Personal information
- Date of birth: 28 November 1983 (age 42)
- Place of birth: Douala, Cameroon
- Height: 1.77 m (5 ft 10 in)
- Position: Midfielder

Youth career
- Treviso

Senior career*
- Years: Team / Apps / (Gls)
- 2002–2004: Città di Jesolo / 15 / (1)
- 2004–2006: Čukarički / 12 / (0)
- 2006–2007: Universitatea Cluj / 0 / (0)
- 2007: Râmnicu Vâlcea
- 2008: Câmpina / 9 / (0)
- 2008–2009: San Donà Jesolo / 17 / (0)
- 2009–2011: Città di Concordia / 36 / (4)
- 2011–2012: Opitergina / 27 / (3)
- 2012–2014: Gruaro
- 2015: La Salute
- 2016: San Donà Jesolo

= Thierry Ekwalla =

Cameroonian footballer

Thierry Ekwalla (born 28 November 1983) is a Cameroonian footballer who played in Italy, Serbia and Romania. He also holds Italian citizenship.

==Career==
Ekwalla left Cameroon at age 17 and arrived to Italy first playing in the youth team of Treviso F.B.C. and then, as a senior, between 2002 and 2004, with U.S. Città di Jesolo. Ekwalla then signed a professional contract in Serbia with FK Čukarički and played in the 2004-05 season. In summer 2005 he had trials at French side Olympique de Marseille and Romanian side CSM Jiul Petroșani but Čukarički was asking for a too high price. He played the season 2005–06 in Serbian second level, the Serbian First League. A year later, he became free-agent and moved to Romania signing with FC Universitatea Cluj. Later he also played in Romania with CSM Râmnicu Vâlcea and FCM Câmpina.

He returned to Italy in 2008 to play with S.S.D. Calcio San Donà for one season. He then played two seasons with A.C.D. Città di Concordia.

In season 2011–12 he played with U.S. Opitergina in the Eccellenza Veneto.

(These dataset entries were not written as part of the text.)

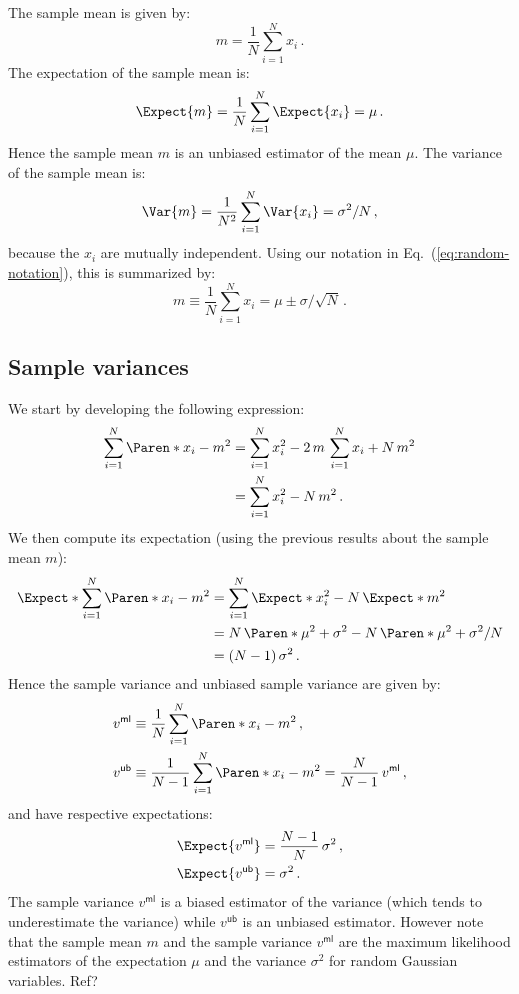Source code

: \documentclass[a4paper,11pt,twoside]{scrartcl}
\newcommand{\oops}[1]{\textcolor[named]{BrickRed}{#1}}
\newcommand*{\Tag}[1]{\mathsf{#1}}
\theoremstyle{plain} %
\theoremstyle{definition}
\theoremstyle{remark}
\begin{document}
The sample mean is given by:
\begin{equation}
  m = \frac{1}{N} \sum_{i=1}^N x_i \, .
\end{equation}
The expectation of the sample mean is:
\begin{equation}
  \Expect{m} = \frac{1}{N} \sum_{i=1}^N \Expect{x_i} = \mu \,.
\end{equation}
Hence the sample mean $m$ is an unbiased estimator of the mean $\mu$.  The
variance of the sample mean is:
\begin{equation}
  \Var{m} = \frac{1}{N^2} \sum_{i=1}^N \Var{x_i} = \sigma^2/N \,,
\end{equation}
because the $x_i$ are mutually independent.  Using our notation in
Eq.~(\ref{eq:random-notation}), this is summarized by:
\begin{equation}
  \boxed{
     m \equiv \frac{1}{N} \sum_{i=1}^N x_i = \mu \pm \sigma/\sqrt{N}
  } \, .
  \label{eq:sample-mean-summary}
\end{equation}


\subsection{Sample variances}
\label{sec:sample-variances}

We start by developing the following expression:
\begin{align}
  \sum_{i=1}^N \Paren*{x_i - m}^2
  &= \sum_{i=1}^N x_i^2 - 2\,m\,\sum_{i=1}^N x_i + N\,m^2 \notag \\
  &= \sum_{i=1}^N x_i^2 - N\,m^2 \, .
\end{align}
We then compute its expectation (using the previous results about the
sample mean $m$):
\begin{align}
  \Expect*{\sum_{i=1}^N \Paren*{x_i - m}^2}
  &= \sum_{i=1}^N \Expect*{x_i^2} - N\,\Expect*{m^2} \notag\\
  &= N\,\Paren*{\mu^2 + \sigma^2} - N\,\Paren*{\mu^2 + \sigma^2/N} \notag\\
  &= (N - 1)\,\sigma^2 \, .
\end{align}
Hence the sample variance and unbiased sample variance are given by:
\begin{align}
  v^\Tag{ml} &\equiv \frac{1}{N} \sum_{i=1}^N \Paren*{x_i - m}^2 \, , \\
  v^\Tag{ub} &\equiv \frac{1}{N - 1} \sum_{i=1}^N \Paren*{x_i - m}^2
  = \frac{N}{N - 1} \, v^\Tag{ml} \, ,
\end{align}
and have respective expectations:
\begin{align}
 \Expect{v^\Tag{ml}} &= \frac{N - 1}{N} \, \sigma^2 \, , \\
 \Expect{v^\Tag{ub}} &= \sigma^2 \, .
\end{align}
The sample variance $v^\Tag{ml}$ is a biased estimator of the variance (which tends to
underestimate the variance) while $v^\Tag{ub}$ is an unbiased estimator. However note
that the sample mean $m$ and the sample variance $v^\Tag{ml}$ are the maximum likelihood
estimators of the expectation $\mu$ and the variance $\sigma^2$ for random
Gaussian variables. \oops{Ref?}
\end{document}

In season 2012–13, after making 6 appearances with Città di Concordia, he left the club and joined A.C.D. Gruaro also playing in Eccellenza Veneto league. Gruaro got relegated, but Ekwalla still played till the winter-break of the 2014–15 season when he moved to La Salute. A year later, in the following winter-break, he moved to Jesolo.